MapReduce Health Checks

MapReduce Active JobTracker Health

This is a MapReduce service-level health check that checks for the presence of an active, running and healthy JobTracker. The check returns "Bad" health if the service is running and a running, active JobTracker cannot be found. In all other cases it returns the health of the running, active JobTracker. A failure of this health check may indicate stopped or unhealthy JobTracker roles, the need to issue a failover command to make some JobTracker active, or it may indicate a problem with communication between the Cloudera Manager Service Monitor and one or more JobTrackers. Check the status of the MapReduce service's JobTracker roles and look in the Cloudera Manager Service Monitor's log files for more information when this check fails. This test can be enabled or disabled using the JobTracker Role Health Check MapReduce service-wide monitoring setting. In addition, the Active JobTracker Detection Window can be used to adjust the amount of time that the Cloudera Manager Service Monitor has to detect the active MapReduce JobTracker before this health check fails, and the JobTracker Activation Startup Tolerance can be used to adjust the amount of time around JobTracker startup that the check allows for a JobTracker to be made active.

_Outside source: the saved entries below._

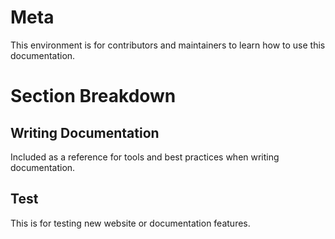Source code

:# Meta

This environment is for contributors and maintainers to learn how to use this documentation.

# Section Breakdown

## Writing Documentation

Included as a reference for tools and best practices when writing documentation.

## Test

This is for testing new website or documentation features.
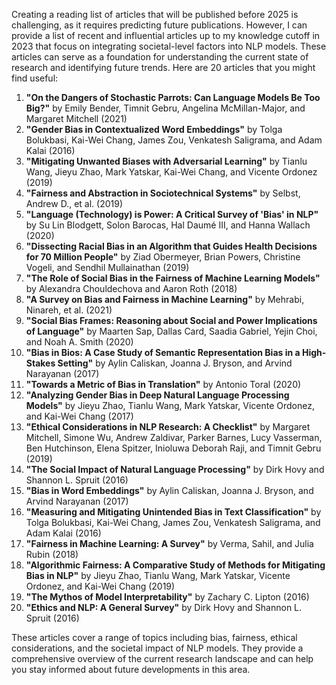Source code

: Creating a reading list of articles that will be published before 2025 is challenging, as it requires predicting future publications. However, I can provide a list of recent and influential articles up to my knowledge cutoff in 2023 that focus on integrating societal-level factors into NLP models. These articles can serve as a foundation for understanding the current state of research and identifying future trends. Here are 20 articles that you might find useful:

1. **"On the Dangers of Stochastic Parrots: Can Language Models Be Too Big?"** by Emily Bender, Timnit Gebru, Angelina McMillan-Major, and Margaret Mitchell (2021)
2. **"Gender Bias in Contextualized Word Embeddings"** by Tolga Bolukbasi, Kai-Wei Chang, James Zou, Venkatesh Saligrama, and Adam Kalai (2016)
3. **"Mitigating Unwanted Biases with Adversarial Learning"** by Tianlu Wang, Jieyu Zhao, Mark Yatskar, Kai-Wei Chang, and Vicente Ordonez (2019)
4. **"Fairness and Abstraction in Sociotechnical Systems"** by Selbst, Andrew D., et al. (2019)
5. **"Language (Technology) is Power: A Critical Survey of 'Bias' in NLP"** by Su Lin Blodgett, Solon Barocas, Hal Daumé III, and Hanna Wallach (2020)
6. **"Dissecting Racial Bias in an Algorithm that Guides Health Decisions for 70 Million People"** by Ziad Obermeyer, Brian Powers, Christine Vogeli, and Sendhil Mullainathan (2019)
7. **"The Role of Social Bias in the Fairness of Machine Learning Models"** by Alexandra Chouldechova and Aaron Roth (2018)
8. **"A Survey on Bias and Fairness in Machine Learning"** by Mehrabi, Ninareh, et al. (2021)
9. **"Social Bias Frames: Reasoning about Social and Power Implications of Language"** by Maarten Sap, Dallas Card, Saadia Gabriel, Yejin Choi, and Noah A. Smith (2020)
10. **"Bias in Bios: A Case Study of Semantic Representation Bias in a High-Stakes Setting"** by Aylin Caliskan, Joanna J. Bryson, and Arvind Narayanan (2017)
11. **"Towards a Metric of Bias in Translation"** by Antonio Toral (2020)
12. **"Analyzing Gender Bias in Deep Natural Language Processing Models"** by Jieyu Zhao, Tianlu Wang, Mark Yatskar, Vicente Ordonez, and Kai-Wei Chang (2017)
13. **"Ethical Considerations in NLP Research: A Checklist"** by Margaret Mitchell, Simone Wu, Andrew Zaldivar, Parker Barnes, Lucy Vasserman, Ben Hutchinson, Elena Spitzer, Inioluwa Deborah Raji, and Timnit Gebru (2019)
14. **"The Social Impact of Natural Language Processing"** by Dirk Hovy and Shannon L. Spruit (2016)
15. **"Bias in Word Embeddings"** by Aylin Caliskan, Joanna J. Bryson, and Arvind Narayanan (2017)
16. **"Measuring and Mitigating Unintended Bias in Text Classification"** by Tolga Bolukbasi, Kai-Wei Chang, James Zou, Venkatesh Saligrama, and Adam Kalai (2016)
17. **"Fairness in Machine Learning: A Survey"** by Verma, Sahil, and Julia Rubin (2018)
18. **"Algorithmic Fairness: A Comparative Study of Methods for Mitigating Bias in NLP"** by Jieyu Zhao, Tianlu Wang, Mark Yatskar, Vicente Ordonez, and Kai-Wei Chang (2019)
19. **"The Mythos of Model Interpretability"** by Zachary C. Lipton (2016)
20. **"Ethics and NLP: A General Survey"** by Dirk Hovy and Shannon L. Spruit (2016)

These articles cover a range of topics including bias, fairness, ethical considerations, and the societal impact of NLP models. They provide a comprehensive overview of the current research landscape and can help you stay informed about future developments in this area.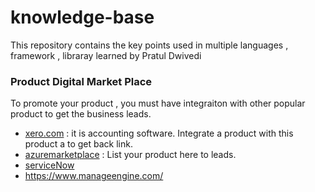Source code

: # knowledge-base

This repository contains the key points used in multiple languages , framework , libraray learned by Pratul Dwivedi

### Product Digital Market Place
To promote your product , you must have integraiton with other popular product to get the business leads.
  - [xero.com](https://www.xero.com/) : it is accounting software. Integrate a product with this product a to get back link.
  - [azuremarketplace](https://azuremarketplace.microsoft.com/) : List your product here to leads.
  - [serviceNow](https://www.servicenow.com/)
  - https://www.manageengine.com/

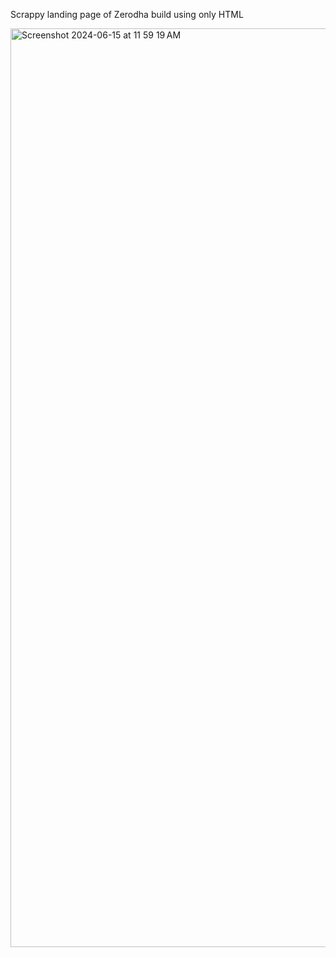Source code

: Scrappy landing page of Zerodha build using only HTML

<img width="1470" alt="Screenshot 2024-06-15 at 11 59 19 AM" src="https://github.com/SohamAgawane/Scrappy-Zerodha-Website-Landing-page/assets/93815863/df676413-8fa9-4a9e-8dec-6851501b822d">
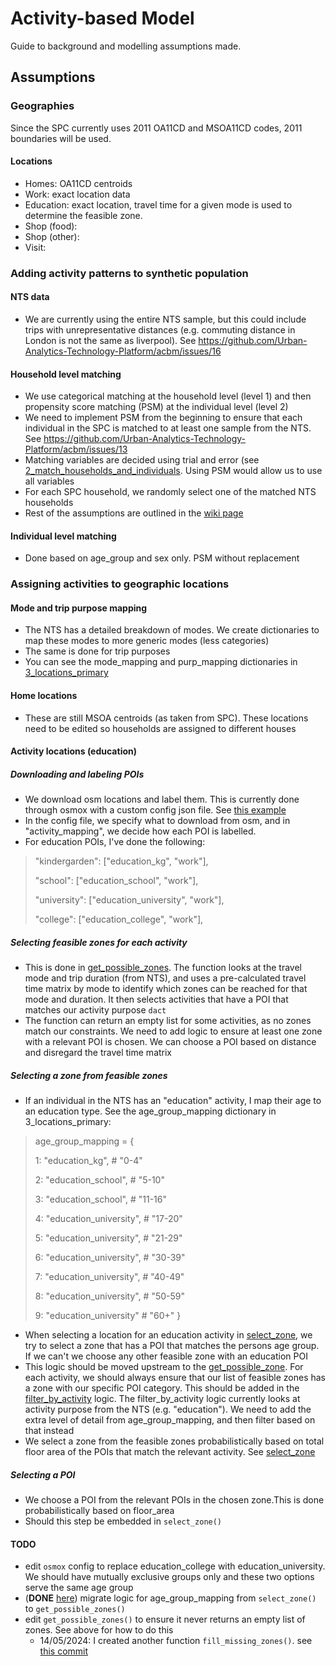 # Activity-based Model

Guide to background and modelling assumptions made.

## Assumptions

### Geographies
Since the SPC currently uses 2011 OA11CD and MSOA11CD codes, 2011 boundaries will be used.

#### Locations
- Homes: OA11CD centroids
- Work: exact location data
- Education: exact location, travel time for a given mode is used to determine the feasible zone.
- Shop (food):
- Shop (other):
- Visit:

### Adding activity patterns to synthetic population

#### NTS data
- We are currently using the entire NTS sample, but this could include trips with unrepresentative distances (e.g. commuting distance in London is not the same as liverpool). See https://github.com/Urban-Analytics-Technology-Platform/acbm/issues/16

#### Household level matching
- We use categorical matching at the household level (level 1) and then propensity score matching (PSM) at the individual level (level 2)
- We need to implement PSM from the beginning to ensure that each individual in the SPC is matched to at least one sample from the NTS. See https://github.com/Urban-Analytics-Technology-Platform/acbm/issues/13
- Matching variables are decided using trial and error (see [2_match_households_and_individuals](https://github.com/Urban-Analytics-Technology-Platform/acbm/blob/d2f9e747c3d55148316661b13b1650fac4a5a4ad/notebooks/2_match_households_and_individuals.ipynb). Using PSM would allow us to use all variables
- For each SPC household, we randomly select one of the matched NTS households
- Rest of the assumptions are outlined in the [wiki page](https://github.com/Urban-Analytics-Technology-Platform/acbm/wiki/Adding-activity-patterns-to-synthetic-population)

#### Individual level matching
- Done based on age_group and sex only. PSM without replacement

### Assigning activities to geographic locations

#### Mode and trip purpose mapping 

- The NTS has a detailed breakdown of modes. We create dictionaries to map these modes to more generic modes (less categories)
- The same is done for trip purposes
- You can see the mode_mapping and purp_mapping dictionaries in [3_locations_primary](https://github.com/Urban-Analytics-Technology-Platform/acbm/blob/3d1dc9bbd4651daa03c10c4e6140fc54cbdcc049/notebooks/3_locations_primary.ipynb)

#### Home locations 

- These are still MSOA centroids (as taken from SPC). These locations need to be edited so households are assigned to different houses

#### Activity locations (education)

##### Downloading and labeling POIs

- We download osm locations and label them. This is currently done through osmox with a custom config json file. See [this example](https://github.com/arup-group/osmox/blob/main/configs/config_UK.json)
- In the config file, we specify what to download from osm, and in "activity_mapping", we decide how each POI is labelled.
- For education POIs, I've done the following:   

> "kindergarden": ["education_kg", "work"],
>
> "school": ["education_school", "work"],
>
> "university": ["education_university", "work"],
>
> "college": ["education_college", "work"],

##### Selecting feasible zones for each activity

- This is done in [get_possible_zones](https://github.com/Urban-Analytics-Technology-Platform/acbm/blob/c548fa7a6398dd0afde1398f7799e418b6068cd6/src/acbm/assigning.py#L201). The function looks at the travel mode and trip duration (from NTS), and uses a pre-calculated travel time matrix by mode to identify which zones can be reached for that mode and duration. It then selects activities that have a POI that matches our activity purpose `dact`
- The function can return an empty list for some activities, as no zones match our constraints. We need to add logic to ensure at least one zone with a relevant POI is chosen. We can choose a POI based on distance and disregard the travel time matrix

##### Selecting a zone from feasible zones

- If an individual in the NTS has an "education" activity, I map their age to an education type. See the age_group_mapping dictionary in 3_locations_primary:

> age_group_mapping = {
>
> 1: "education_kg",   # "0-4"
>
> 2: "education_school", # "5-10"
>
> 3: "education_school", # "11-16"
>
> 4: "education_university", # "17-20"
>
> 5: "education_university", # "21-29"
>
> 6: "education_university", # "30-39"
>
> 7: "education_university", # "40-49"
>
> 8: "education_university", # "50-59"
>
> 9: "education_university" # "60+"
> }


- When selecting a location for an education activity in [select_zone](https://github.com/Urban-Analytics-Technology-Platform/acbm/blob/c548fa7a6398dd0afde1398f7799e418b6068cd6/src/acbm/assigning.py#L578), we try to select a zone that has a POI that matches the persons age group. If we can't we choose any other feasible zone with an education POI
- This logic should be moved upstream to the [get_possible_zone](https://github.com/Urban-Analytics-Technology-Platform/acbm/blob/c548fa7a6398dd0afde1398f7799e418b6068cd6/src/acbm/assigning.py#L201). For each activity, we should always ensure that our list of feasible zones has a zone with our specific POI category. This should be added in the [filter_by_activity](https://github.com/Urban-Analytics-Technology-Platform/acbm/blob/c548fa7a6398dd0afde1398f7799e418b6068cd6/src/acbm/assigning.py#L374) logic. The filter_by_activity logic currently looks at activity purpose from the NTS (e.g. "education"). We need to add the extra level of detail from age_group_mapping, and then filter based on that instead
- We select a zone from the feasible zones probabilistically based on total floor area of the POIs that match the relevant activity. See [select_zone](https://github.com/Urban-Analytics-Technology-Platform/acbm/blob/c548fa7a6398dd0afde1398f7799e418b6068cd6/src/acbm/assigning.py#L578)

##### Selecting a POI
- We choose a POI from the relevant POIs in the chosen zone.This is done probabilistically based on floor_area
- Should this step be embedded in `select_zone()`


#### TODO
- edit `osmox` config to replace education_college with education_university. We should have mutually exclusive groups only and these two options serve the same age group
- (**DONE** [here](https://github.com/Urban-Analytics-Technology-Platform/acbm/commit/6acecb928ea2b9bf26952eb45b86f2918a6dccdf)) migrate logic for age_group_mapping from `select_zone()` to `get_possible_zones()`
- edit `get_possible_zones()` to ensure it never returns an empty list of zones. See above for how to do this
    - 14/05/2024: I created another function `fill_missing_zones()`. see [this commit](https://github.com/Urban-Analytics-Technology-Platform/acbm/commit/10ae82b3923cdc51474d3721df80e332ea74ba03#diff-48d91584494e303c162dd8c5b8881de35f33976f2f688cd5a56db01b7ff1f233)
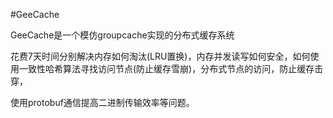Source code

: #GeeCache

GeeCache是一个模仿groupcache实现的分布式缓存系统


花费7天时间分别解决内存如何淘汰(LRU置换)，内存并发读写如何安全，如何使用一致性哈希算法寻找访问节点(防止缓存雪崩)，分布式节点的访问，防止缓存击穿，

使用protobuf通信提高二进制传输效率等问题。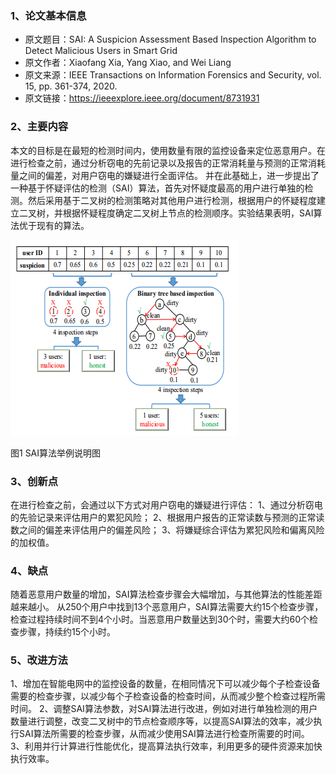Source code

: ### 1、论文基本信息
-   原文题目：SAI: A Suspicion Assessment Based Inspection Algorithm to Detect Malicious Users in Smart Grid
 -   原文作者：Xiaofang Xia, Yang Xiao, and Wei Liang
-   原文来源：IEEE Transactions on Information Forensics and Security, vol. 15, pp. 361-374, 2020.
-   原文链接：https://ieeexplore.ieee.org/document/8731931

### 2、主要内容
本文的目标是在最短的检测时间内，使用数量有限的监控设备来定位恶意用户。在进行检查之前，通过分析窃电的先前记录以及报告的正常消耗量与预测的正常消耗量之间的偏差，对用户窃电的嫌疑进行全面评估。 并在此基础上，进一步提出了一种基于怀疑评估的检测（SAI）算法，首先对怀疑度最高的用户进行单独的检测。然后采用基于二叉树的检测策略对其他用户进行检测，根据用户的怀疑程度建立二叉树，并根据怀疑程度确定二叉树上节点的检测顺序。实验结果表明，SAI算法优于现有的算法。

![](https://raw.githubusercontent.com/ojool/Homework/master/img-folder/3.png)

图1 SAI算法举例说明图

### 3、创新点
在进行检查之前，会通过以下方式对用户窃电的嫌疑进行评估：
1、通过分析窃电的先验记录来评估用户的累犯风险；
2、根据用户报告的正常读数与预测的正常读数之间的偏差来评估用户的偏差风险；
3、将嫌疑综合评估为累犯风险和偏离风险的加权值。

### 4、缺点
随着恶意用户数量的增加，SAI算法检查步骤会大幅增加，与其他算法的性能差距越来越小。 从250个用户中找到13个恶意用户，SAI算法需要大约15个检查步骤，检查过程持续时间不到4个小时。当恶意用户数量达到30个时，需要大约60个检查步骤，持续约15个小时。

### 5、改进方法
1、增加在智能电网中的监控设备的数量，在相同情况下可以减少每个子检查设备需要的检查步骤，以减少每个子检查设备的检查时间，从而减少整个检查过程所需时间。
2、调整SAI算法参数，对SAI算法进行改进，例如对进行单独检测的用户数量进行调整，改变二叉树中的节点检查顺序等，以提高SAI算法的效率，减少执行SAI算法所需要的检查步骤，从而减少使用SAI算法进行检查所需要的时间。
3、利用并行计算进行性能优化，提高算法执行效率，利用更多的硬件资源来加快执行效率。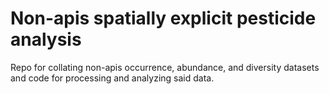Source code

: # Non-apis spatially explicit pesticide analysis 
Repo for collating non-apis occurrence, abundance, and diversity datasets and code for processing and analyzing said data.
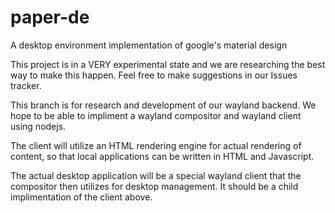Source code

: # paper-de
A desktop environment implementation of google's material design

This project is in a VERY experimental state and we are researching the best way to make this happen.  Feel free to make suggestions in our Issues tracker.

This branch is for research and development of our wayland backend. We hope to be able to impliment a wayland compositor and wayland client using nodejs.

The client will utilize an HTML rendering engine for actual rendering of content, so that local applications can be written in HTML and Javascript.

The actual desktop application will be a special wayland client that the compositor then utilizes for desktop management. It should be a child implimentation of the client above.
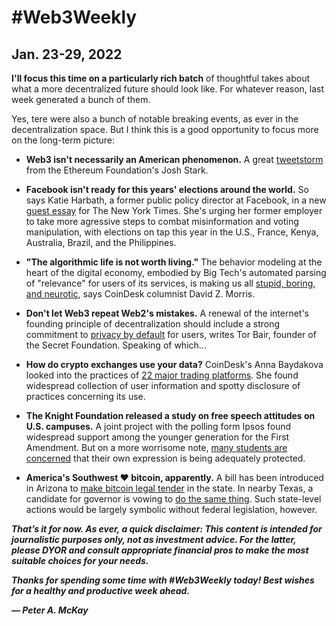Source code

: # #Web3Weekly

## Jan. 23-29, 2022

**I'll focus this time on a particularly rich batch** of thoughtful takes about what a more decentralized future should look like. For whatever reason, last week generated a bunch of them.

Yes, tere were also a bunch of notable breaking events, as ever in the decentralization space. But I think this is a good opportunity to focus more on the long-term picture:

- **Web3 isn't necessarily an American phenomenon.** A great [tweetstorm](https://twitter.com/0xstark/status/1486865871129571328) from the Ethereum Foundation's Josh Stark.

- **Facebook isn't ready for this years' elections around the world.** So says Katie Harbath, a former public policy director at Facebook, in a new [guest essay](https://www.nytimes.com/2022/01/29/opinion/facebook-2022-election.html) for The  New York Times. She's urging her former employer to take more agressive steps to combat misinformation and voting manipulation, with elections on tap this year in the U.S., France, Kenya, Australia, Brazil, and the Philippines.

- **"The algorithmic life is not worth living."** The behavior modeling at the heart of the digital economy, embodied by Big Tech's automated parsing of "relevance" for users of its services, is making us all [stupid, boring, and neurotic](https://www.coindesk.com/layer2/privacyweek/2022/01/27/the-algorithmic-life-is-not-worth-living/), says CoinDesk columnist David Z. Morris.

- **Don't let Web3 repeat Web2's mistakes.** A renewal of the internet's founding principle of decentralization should include a strong commitment to [privacy by default](https://www.coindesk.com/layer2/privacyweek/2022/01/26/dont-let-web-3-repeat-web-2s-mistakes/) for users, writes Tor Bair, founder of the Secret Foundation. Speaking of which...

- **How do crypto exchanges use your data?** CoinDesk's Anna Baydakova looked into the practices of [22 major trading platforms](https://www.coindesk.com/layer2/privacyweek/2022/01/27/before-you-click-i-agree-how-binance-coinbase-and-22-other-crypto-exchanges-handle-your-data/). She found widespread collection of user information and spotty disclosure of practices concerning its use.

- **The Knight Foundation released a study on free speech attitudes on U.S. campuses.** A joint project with the polling form Ipsos found widespread support among the younger generation for the First Amendment. But on a more worrisome note, [many students are concerned](https://twitter.com/knightfdn/status/1485976815315431431) that their own expression is being adequately protected.


- **America's Southwest ❤️ bitcoin, apparently.** A bill has been introduced in Arizona to [make bitcoin legal tender](https://www.coindesk.com/business/2022/01/28/arizona-senator-introduces-bill-to-make-bitcoin-legal-tender/) in the state. In nearby Texas, a candidate for governor is vowing to [do the same thing](https://donhuffines.com/huffines-announces-bitcoin-policy-plans-to-make-texas-the-citadel-for-bitcoin/). Such state-level actions would be largely symbolic without federal legislation, however.

__*That’s it for now. As ever, a quick disclaimer: This content is intended for journalistic purposes only, not as investment advice. For the latter, please DYOR and consult appropriate financial pros to make the most suitable choices for your needs.*__

__*Thanks for spending some time with #Web3Weekly today! Best wishes for a healthy and productive week ahead.*__

__*— Peter A. McKay*__
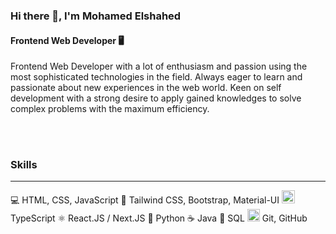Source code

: ### Hi there 👋, I'm Mohamed Elshahed
#### Frontend Web Developer 🖥

Frontend Web Developer with a lot of enthusiasm and passion using the 
most sophisticated technologies in the field. Always eager to learn and 
passionate about new experiences in the web world. Keen on self
development with a strong desire to apply gained knowledges to solve 
complex problems with the maximum efficiency.

<br />
<br />


### Skills
***

💻 HTML, CSS, JavaScript
💨 Tailwind CSS, Bootstrap, Material-UI
<img height="21" src="https://user-images.githubusercontent.com/25181517/183890598-19a0ac2d-e88a-4005-a8df-1ee36782fde1.png"> TypeScript
⚛ React.JS / Next.JS
🐍 Python
☕ Java
💾 SQL
<img height="20" src="https://user-images.githubusercontent.com/25181517/192108372-f71d70ac-7ae6-4c0d-8395-51d8870c2ef0.png"> Git, GitHub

Short Name: Active JobTracker Health

Property Name Description Template Name Default Value Unit
Active JobTracker Detection Window The tolerance window that will be used in Mapreduce service tests that depend on detection of the active JobTracker. mapreduce_active_jobtracker_detecton_window 3 MINUTES
JobTracker Activation Startup Tolerance The amount of time after JobTracker(s) start that the lack of an active JobTracker will be tolerated. This is intended to allow either the auto-failover daemon to make a JobTracker active, or a specifically issued failover command to take effect. mapreduce_jobtracker_activation_startup_tolerance 180 SECONDS
JobTracker Role Health Check When computing the overall MapReduce cluster health, consider the JobTracker's health mapreduce_jobtracker_health_enabled true no unit

MapReduce Job Failure Ratio

This is a MapReduce service-level health check that checks that no more than some percentage of recently completed jobs have failed. A failure of this health check may indicate problems with the MapReduce service or with the failing jobs. Check the status of the MapReduce service for more details. This test can be configured using the Job Failure Ratio Thresholds, Job Failure Ratio Minimum Failing Jobs and Job Failure Ratio Monitoring Period MapReduce service-wide monitoring setting.

Short Name: Job Failure Ratio

Property Name Description Template Name Default Value Unit
Job Failure Ratio Minimum Failing Jobs The minimum number of jobs that must fail during the test time period before the threshold values will be checked. Until this number of jobs have failed in the test time period the health check will continue to return good health. mapreduce_job_failure_ratio_minimum_jobs 0 no unit
Job Failure Ratio Monitoring Period The time period to review when computing job failure ratio. Specified in minutes. mapreduce_job_failure_ratio_window 5 MINUTES
Job Failure Ratio Thresholds The health check thresholds of the number of recently failed jobs. Specified as a percentage of recently completed jobs. See Job Failure Ratio Monitoring Period. mapreduce_job_failure_ratio_thresholds critical:never, warning:never PERCENT

MapReduce JobTracker Health

This MapReduce service-level health check checks for the presence of a running, healthy JobTracker. The check returns "Bad" health if the service is running and the JobTracker is not running. In all other cases it returns the health of the JobTracker. A failure of this health check indicates a stopped or unhealthy JobTracker. Check the status of the JobTracker for more information. This test can be enabled or disabled using the JobTracker Role Health Check JobTracker service-wide monitoring setting.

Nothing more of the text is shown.